The biggest reissue release this year was the Super Deluxe edition of Revolver by The Beatles. The mournful demo of Yellow Submarine alone is worth the price of admission. Almost as exciting is the bumper ‘Farewell Horizontal’ edition of my favourite Pavement album, Terror Twilight, and a remastered version of often-overlooked electronica favourite Body Riddle by Clark. The smoky trip-hop Glass Lit Dream by Dawuna is my favourite 2021 release that I missed last year, though its reappearance in 2022 barely counts as a reissue.
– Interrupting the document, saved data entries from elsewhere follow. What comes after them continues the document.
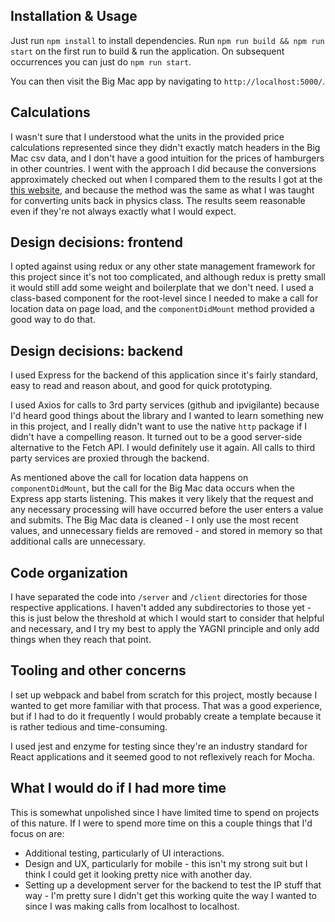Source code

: ## Installation & Usage
Just run `npm install` to install dependencies. Run `npm run build && npm run start` on the first run to build & run the application. On subsequent occurrences you can just do `npm run start`.

You can then visit the Big Mac app by navigating to `http://localhost:5000/`.

## Calculations
I wasn't sure that I understood what the units in the provided price calculations represented since they didn't exactly match headers in the Big Mac csv data, and I don't have a good intuition for the prices of hamburgers in other countries. I went with the approach I did because the conversions approximately checked out when I compared them to the results I got at the [this website](https://fxtop.com/en/historical-currency-converter.php), and because the method was the same as what I was taught for converting units back in physics class. The results seem reasonable even if they're not always exactly what I would expect.

##  Design decisions: frontend
I opted against using redux or any other state management framework for this project since it's not too complicated, and although redux is pretty small it would still add some weight and boilerplate that we don't need. I used a class-based component for the root-level since I needed to make a call for location data on page load, and the `componentDidMount` method provided a good way to do that.

## Design decisions: backend
I used Express for the backend of this application since it's fairly standard, easy to read and reason about, and good for quick prototyping. 

I used Axios for calls to 3rd party services (github and ipvigilante) because I'd heard good things about the library and I wanted to learn something new in this project, and I really didn't want to use the native `http` package if I didn't have a compelling reason. It turned out to be a good server-side alternative to the Fetch API. I would definitely use it again. All calls to third party services are proxied through the backend.

As mentioned above the call for location data happens on `componentDidMount`, but the call for the Big Mac data occurs when the Express app starts listening. This makes it very likely that the request and any necessary processing will have occurred before the user enters a value and submits. The Big Mac data is cleaned - I only use the most recent values, and unnecessary fields are removed - and stored in memory so that additional calls are unnecessary.

## Code organization
I have separated the code into `/server` and `/client` directories for those respective applications. I haven't added any subdirectories to those yet - this is just below the threshold at which I would start to consider that helpful and necessary, and I try my best to apply the YAGNI principle and only add things when they reach that point.

## Tooling and other concerns
I set up webpack and babel from scratch for this project, mostly because I wanted to get more familiar with that process. That was a good experience, but if I had to do it frequently I would probably create a template because it is rather tedious and time-consuming.

I used jest and enzyme for testing since they're an industry standard for React applications and it seemed good to not reflexively reach for Mocha.

## What I would do if I had more time
This is somewhat unpolished since I have limited time to spend on projects of this nature. If I were to spend more time on this a couple things that I'd focus on are:

* Additional testing, particularly of UI interactions.
* Design and UX, particularly for mobile - this isn't my strong suit but I think I could get it looking pretty nice with another day.
* Setting up a development server for the backend to test the IP stuff that way - I'm pretty sure I didn't get this working quite the way I wanted to since I was making calls from localhost to localhost.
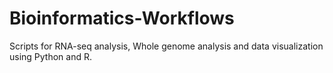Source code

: # Bioinformatics-Workflows
Scripts for RNA-seq analysis, Whole genome analysis and data visualization using Python and R.
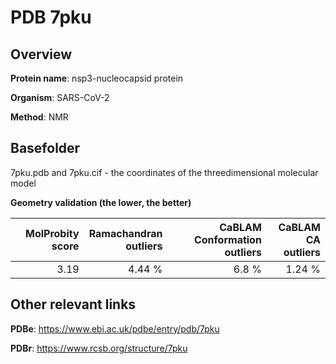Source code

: # PDB 7pku

## Overview

**Protein name**: nsp3-nucleocapsid protein

**Organism**: SARS-CoV-2

**Method**: NMR



## Basefolder

7pku.pdb and 7pku.cif - the coordinates of the threedimensional molecular model




**Geometry validation (the lower, the better)**

|   |**MolProbity<br>score**| **Ramachandran<br>outliers** | **CaBLAM<br>Conformation outliers** | **CaBLAM<br>CA outliers** |
|---|-------------:|----------------:|----------------:|----------------:|
||  3.19|  4.44 %|6.8 %|1.24 %|


## Other relevant links 
**PDBe**:  https://www.ebi.ac.uk/pdbe/entry/pdb/7pku
 
**PDBr**: https://www.rcsb.org/structure/7pku 
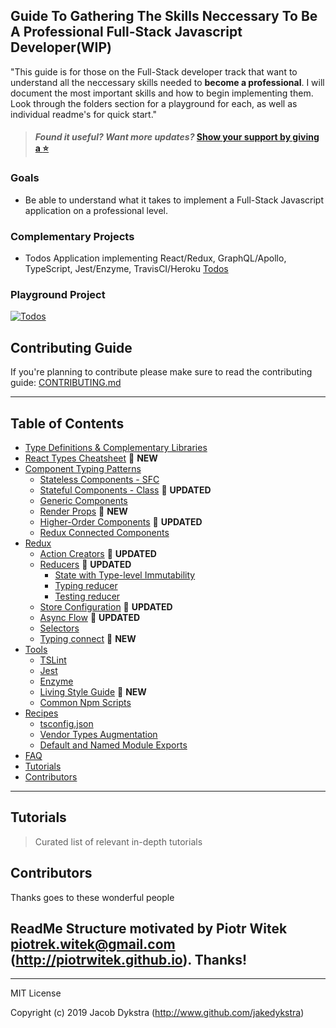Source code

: ## Guide To Gathering The Skills Neccessary To Be A Professional Full-Stack Javascript Developer(WIP)

"This guide is for those on the Full-Stack developer track that want to understand all the neccessary skills needed to **become a professional**. I will document the most important skills and how to begin implementing them. Look through the folders section for a playground for each, as well as individual readme's for quick start."

> #### _Found it useful? Want more updates?_ [**Show your support by giving a :star:**](https://github.com/piotrwitek/react-redux-typescript-patterns/stargazers) 

### Goals
- Be able to understand what it takes to implement a Full-Stack Javascript application on a professional level.

### Complementary Projects
- Todos Application implementing React/Redux, GraphQL/Apollo, TypeScript, Jest/Enzyme, TravisCI/Heroku [Todos](https://github.com/jakedykstra)

### Playground Project
[![Todos](https://app.codeship.com/projects/11eb8c10-d117-0135-6c51-26e28af241d2/status?branch=master)](https://app.codeship.com/projects/262359)

## Contributing Guide
If you're planning to contribute please make sure to read the contributing guide: [CONTRIBUTING.md](/CONTRIBUTING.md)

---

## Table of Contents
- [Type Definitions & Complementary Libraries](#type-definitions--complementary-libraries)
- [React Types Cheatsheet](#react-types-cheatsheet) 🌟 __NEW__
- [Component Typing Patterns](#component-typing-patterns)
  - [Stateless Components - SFC](#stateless-components---sfc)
  - [Stateful Components - Class](#stateful-components---class) 📝 __UPDATED__
  - [Generic Components](#generic-components)
  - [Render Props](#render-props) 🌟 __NEW__
  - [Higher-Order Components](#higher-order-components) 📝 __UPDATED__
  - [Redux Connected Components](#redux-connected-components)
- [Redux](#redux)
  - [Action Creators](#action-creators) 📝 __UPDATED__
  - [Reducers](#reducers) 📝 __UPDATED__
    - [State with Type-level Immutability](#state-with-type-level-immutability)
    - [Typing reducer](#typing-reducer)
    - [Testing reducer](#testing-reducer)
  - [Store Configuration](#store-configuration) 📝 __UPDATED__
  - [Async Flow](#async-flow) 📝 __UPDATED__
  - [Selectors](#selectors)
  - [Typing connect](#typing-connect) 🌟 __NEW__
- [Tools](#tools)
  - [TSLint](#tslint)
  - [Jest](#jest)
  - [Enzyme](#enzyme)
  - [Living Style Guide](#living-style-guide) 🌟 __NEW__
  - [Common Npm Scripts](#common-npm-scripts)
- [Recipes](#recipes)
  - [tsconfig.json](#tsconfigjson)
  - [Vendor Types Augmentation](#vendor-types-augmentation)
  - [Default and Named Module Exports](#default-and-named-module-exports)
- [FAQ](#faq)
- [Tutorials](#tutorials)
- [Contributors](#contributors)

---


## Tutorials
> Curated list of relevant in-depth tutorials

## Contributors

Thanks goes to these wonderful people 

## ReadMe Structure motivated by Piotr Witek <piotrek.witek@gmail.com> (http://piotrwitek.github.io). Thanks!

---

MIT License

Copyright (c) 2019 Jacob Dykstra (http://www.github.com/jakedykstra)
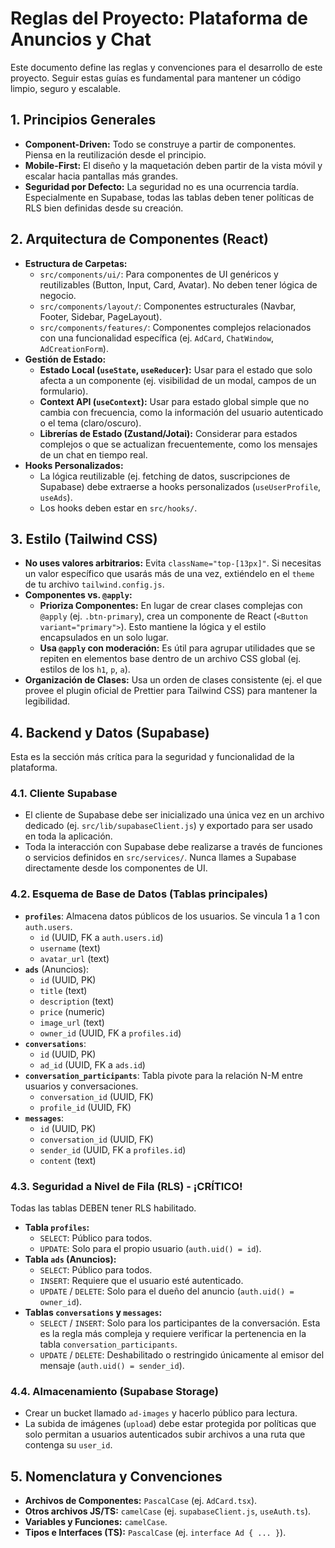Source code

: # Reglas del Proyecto: Plataforma de Anuncios y Chat

Este documento define las reglas y convenciones para el desarrollo de este proyecto. Seguir estas guías es fundamental para mantener un código limpio, seguro y escalable.

## 1. Principios Generales

- **Component-Driven:** Todo se construye a partir de componentes. Piensa en la reutilización desde el principio.
- **Mobile-First:** El diseño y la maquetación deben partir de la vista móvil y escalar hacia pantallas más grandes.
- **Seguridad por Defecto:** La seguridad no es una ocurrencia tardía. Especialmente en Supabase, todas las tablas deben tener políticas de RLS bien definidas desde su creación.

## 2. Arquitectura de Componentes (React)

- **Estructura de Carpetas:**
  - `src/components/ui/`: Para componentes de UI genéricos y reutilizables (Button, Input, Card, Avatar). No deben tener lógica de negocio.
  - `src/components/layout/`: Componentes estructurales (Navbar, Footer, Sidebar, PageLayout).
  - `src/components/features/`: Componentes complejos relacionados con una funcionalidad específica (ej. `AdCard`, `ChatWindow`, `AdCreationForm`).
- **Gestión de Estado:**
  - **Estado Local (`useState`, `useReducer`):** Usar para el estado que solo afecta a un componente (ej. visibilidad de un modal, campos de un formulario).
  - **Context API (`useContext`):** Usar para estado global simple que no cambia con frecuencia, como la información del usuario autenticado o el tema (claro/oscuro).
  - **Librerías de Estado (Zustand/Jotai):** Considerar para estados complejos o que se actualizan frecuentemente, como los mensajes de un chat en tiempo real.
- **Hooks Personalizados:**
  - La lógica reutilizable (ej. fetching de datos, suscripciones de Supabase) debe extraerse a hooks personalizados (`useUserProfile`, `useAds`).
  - Los hooks deben estar en `src/hooks/`.

## 3. Estilo (Tailwind CSS)

- **No uses valores arbitrarios:** Evita `className="top-[13px]"`. Si necesitas un valor específico que usarás más de una vez, extiéndelo en el `theme` de tu archivo `tailwind.config.js`.
- **Componentes vs. `@apply`:**
  - **Prioriza Componentes:** En lugar de crear clases complejas con `@apply` (ej. `.btn-primary`), crea un componente de React (`<Button variant="primary">`). Esto mantiene la lógica y el estilo encapsulados en un solo lugar.
  - **Usa `@apply` con moderación:** Es útil para agrupar utilidades que se repiten en elementos base dentro de un archivo CSS global (ej. estilos de los `h1`, `p`, `a`).
- **Organización de Clases:** Usa un orden de clases consistente (ej. el que provee el plugin oficial de Prettier para Tailwind CSS) para mantener la legibilidad.

## 4. Backend y Datos (Supabase)

Esta es la sección más crítica para la seguridad y funcionalidad de la plataforma.

### 4.1. Cliente Supabase

- El cliente de Supabase debe ser inicializado una única vez en un archivo dedicado (ej. `src/lib/supabaseClient.js`) y exportado para ser usado en toda la aplicación.
- Toda la interacción con Supabase debe realizarse a través de funciones o servicios definidos en `src/services/`. Nunca llames a Supabase directamente desde los componentes de UI.

### 4.2. Esquema de Base de Datos (Tablas principales)

- **`profiles`**: Almacena datos públicos de los usuarios. Se vincula 1 a 1 con `auth.users`.
  - `id` (UUID, FK a `auth.users.id`)
  - `username` (text)
  - `avatar_url` (text)
- **`ads`** (Anuncios):
  - `id` (UUID, PK)
  - `title` (text)
  - `description` (text)
  - `price` (numeric)
  - `image_url` (text)
  - `owner_id` (UUID, FK a `profiles.id`)
- **`conversations`**:
  - `id` (UUID, PK)
  - `ad_id` (UUID, FK a `ads.id`)
- **`conversation_participants`**: Tabla pivote para la relación N-M entre usuarios y conversaciones.
  - `conversation_id` (UUID, FK)
  - `profile_id` (UUID, FK)
- **`messages`**:
  - `id` (UUID, PK)
  - `conversation_id` (UUID, FK)
  - `sender_id` (UUID, FK a `profiles.id`)
  - `content` (text)

### 4.3. Seguridad a Nivel de Fila (RLS) - ¡CRÍTICO!

Todas las tablas DEBEN tener RLS habilitado.

- **Tabla `profiles`:**
  - `SELECT`: Público para todos.
  - `UPDATE`: Solo para el propio usuario (`auth.uid() = id`).
- **Tabla `ads` (Anuncios):**
  - `SELECT`: Público para todos.
  - `INSERT`: Requiere que el usuario esté autenticado.
  - `UPDATE` / `DELETE`: Solo para el dueño del anuncio (`auth.uid() = owner_id`).
- **Tablas `conversations` y `messages`:**
  - `SELECT` / `INSERT`: Solo para los participantes de la conversación. Esta es la regla más compleja y requiere verificar la pertenencia en la tabla `conversation_participants`.
  - `UPDATE` / `DELETE`: Deshabilitado o restringido únicamente al emisor del mensaje (`auth.uid() = sender_id`).

### 4.4. Almacenamiento (Supabase Storage)

- Crear un bucket llamado `ad-images` y hacerlo público para lectura.
- La subida de imágenes (`upload`) debe estar protegida por políticas que solo permitan a usuarios autenticados subir archivos a una ruta que contenga su `user_id`.

## 5. Nomenclatura y Convenciones

- **Archivos de Componentes:** `PascalCase` (ej. `AdCard.tsx`).
- **Otros archivos JS/TS:** `camelCase` (ej. `supabaseClient.js`, `useAuth.ts`).
- **Variables y Funciones:** `camelCase`.
- **Tipos e Interfaces (TS):** `PascalCase` (ej. `interface Ad { ... }`).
I played previously-hard-to-come-by Mother Is The Milky Way by Broadcast endlessly, along with the beautiful calmnesses of Tan-Tan Therapy by Tenniscoats and Sings Reign Rebuilder by Set Fire To Flames and the wonderful Peel Sessions by Movietone, and a brilliant album and band I’d never encountered before, Hydroplane by Hydroplane. The funkiest reissues I came across were Air Volta by Volta Jazz, Heart of the Congos by The Congos, Vol. 1 by Orchestre Les Volcans du Benin and the treasure trove of Charles Stepney demos, Step on Step. One of the most exciting discoveries was the Trunk release of the soundtrack to the 1976 TV show Children of the Stones, by Sidney Sager and the Ambrosian Singers.